A lightweight Python package to convert clinical tabular datasets (e.g., SDTM/ADaM) and metadata into CDISC Dataset-JSON v1.1 format. It supports multiple metadata input formats including CSV, Excel, JSON, and XML (planned). If you don't have a specific column metadata file the it can also extracts variable label from specification file and create column metadata.

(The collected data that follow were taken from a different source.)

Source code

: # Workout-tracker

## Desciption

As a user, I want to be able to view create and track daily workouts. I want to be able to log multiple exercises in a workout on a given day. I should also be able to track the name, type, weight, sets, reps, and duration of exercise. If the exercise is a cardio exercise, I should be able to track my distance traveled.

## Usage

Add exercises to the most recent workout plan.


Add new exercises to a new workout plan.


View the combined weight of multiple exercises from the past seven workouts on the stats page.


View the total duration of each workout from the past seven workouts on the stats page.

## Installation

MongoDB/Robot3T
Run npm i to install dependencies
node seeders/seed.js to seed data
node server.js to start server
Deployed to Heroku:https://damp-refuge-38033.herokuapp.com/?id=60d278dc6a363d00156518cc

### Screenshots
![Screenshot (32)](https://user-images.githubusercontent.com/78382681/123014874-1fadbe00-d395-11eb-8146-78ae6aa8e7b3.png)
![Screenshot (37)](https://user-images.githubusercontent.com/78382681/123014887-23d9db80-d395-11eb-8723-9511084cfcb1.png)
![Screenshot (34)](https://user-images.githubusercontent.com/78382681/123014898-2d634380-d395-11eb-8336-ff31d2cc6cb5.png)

The CDISC Dataset-JSON standard is essential for regulatory submissions and data sharing in the clinical trial industry. This package simplifies the process of creating compliant JSON files from common data formats like CSV or pandas DataFrames, saving developers time and reducing the risk of manual errors.
- Converts
DataFrame+ column metadata to Dataset-JSON v1.1 - Supports CSV, Excel, JSON for metadata
- Auto-generates
datasetJSONCreationDateTime - Enforces required top-level metadata
- Extract Variable Label from Specification file
- Converts extracted Variable Label into column metadata
- loads a Dataset-JSON file into a pandas DataFrame and attaches the top-level metadata to the DataFrame's attrs attribute.
pip install dsjson
from dsjson import load_metadata, to_dataset_json, extract_labels, make_column_metedata
import pandas as pd
my_excel_path = r"specification path"
# Load data
rows = pd.read_csv("examples/vs.csv")
# Extract variables from specification and convereted that to column metadata
variable_labels = extract_labels(spec_path=my_excel_path, sheet_name="DM", variable_name_col="Variable Name", variable_label_col="Variable Label")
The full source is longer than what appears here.